(Plain-text document sources)
• • • • • • •
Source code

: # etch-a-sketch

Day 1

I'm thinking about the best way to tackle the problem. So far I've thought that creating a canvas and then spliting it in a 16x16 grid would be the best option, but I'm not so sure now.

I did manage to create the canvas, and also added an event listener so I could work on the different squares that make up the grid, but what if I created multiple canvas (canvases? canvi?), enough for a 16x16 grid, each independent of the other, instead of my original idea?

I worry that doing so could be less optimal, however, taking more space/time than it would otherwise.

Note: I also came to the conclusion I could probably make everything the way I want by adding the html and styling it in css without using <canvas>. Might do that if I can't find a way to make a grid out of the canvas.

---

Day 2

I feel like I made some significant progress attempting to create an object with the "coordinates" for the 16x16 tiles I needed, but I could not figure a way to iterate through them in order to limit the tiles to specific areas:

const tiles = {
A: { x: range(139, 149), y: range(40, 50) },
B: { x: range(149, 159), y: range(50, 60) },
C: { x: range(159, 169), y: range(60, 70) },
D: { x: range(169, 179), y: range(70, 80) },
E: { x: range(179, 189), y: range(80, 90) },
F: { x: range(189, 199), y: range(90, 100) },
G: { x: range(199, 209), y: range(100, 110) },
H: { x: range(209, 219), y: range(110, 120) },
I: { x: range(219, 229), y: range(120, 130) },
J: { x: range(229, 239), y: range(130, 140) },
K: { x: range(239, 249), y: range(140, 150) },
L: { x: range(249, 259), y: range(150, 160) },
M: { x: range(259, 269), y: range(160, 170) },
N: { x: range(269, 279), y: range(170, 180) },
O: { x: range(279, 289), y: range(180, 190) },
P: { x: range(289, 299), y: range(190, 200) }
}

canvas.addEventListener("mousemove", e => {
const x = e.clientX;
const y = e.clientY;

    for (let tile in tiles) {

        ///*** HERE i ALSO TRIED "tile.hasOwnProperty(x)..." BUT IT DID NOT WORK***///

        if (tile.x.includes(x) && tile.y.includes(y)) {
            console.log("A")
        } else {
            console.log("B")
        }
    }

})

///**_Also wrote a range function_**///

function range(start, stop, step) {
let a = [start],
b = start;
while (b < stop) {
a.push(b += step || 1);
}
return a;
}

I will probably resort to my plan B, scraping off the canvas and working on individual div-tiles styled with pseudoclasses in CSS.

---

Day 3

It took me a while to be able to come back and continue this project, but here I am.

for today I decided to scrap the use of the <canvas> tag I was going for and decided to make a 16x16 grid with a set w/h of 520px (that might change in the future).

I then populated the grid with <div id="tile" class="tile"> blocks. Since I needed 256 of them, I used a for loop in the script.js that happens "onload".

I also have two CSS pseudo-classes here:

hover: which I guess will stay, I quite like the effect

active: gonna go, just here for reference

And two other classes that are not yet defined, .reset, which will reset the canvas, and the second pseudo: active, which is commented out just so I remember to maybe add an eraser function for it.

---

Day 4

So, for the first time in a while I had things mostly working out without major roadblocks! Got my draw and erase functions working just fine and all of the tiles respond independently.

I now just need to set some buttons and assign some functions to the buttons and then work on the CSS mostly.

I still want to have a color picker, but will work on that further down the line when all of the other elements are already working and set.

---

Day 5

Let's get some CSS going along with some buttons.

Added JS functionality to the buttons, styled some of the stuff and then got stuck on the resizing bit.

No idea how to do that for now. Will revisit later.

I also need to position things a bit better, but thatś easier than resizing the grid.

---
• • • • • • •
▶ **Exercise instructions**
Return every line in the records that includes the string "stop".

▶ **Answer section**
function range(start, stop, step) {
while (b < stop) {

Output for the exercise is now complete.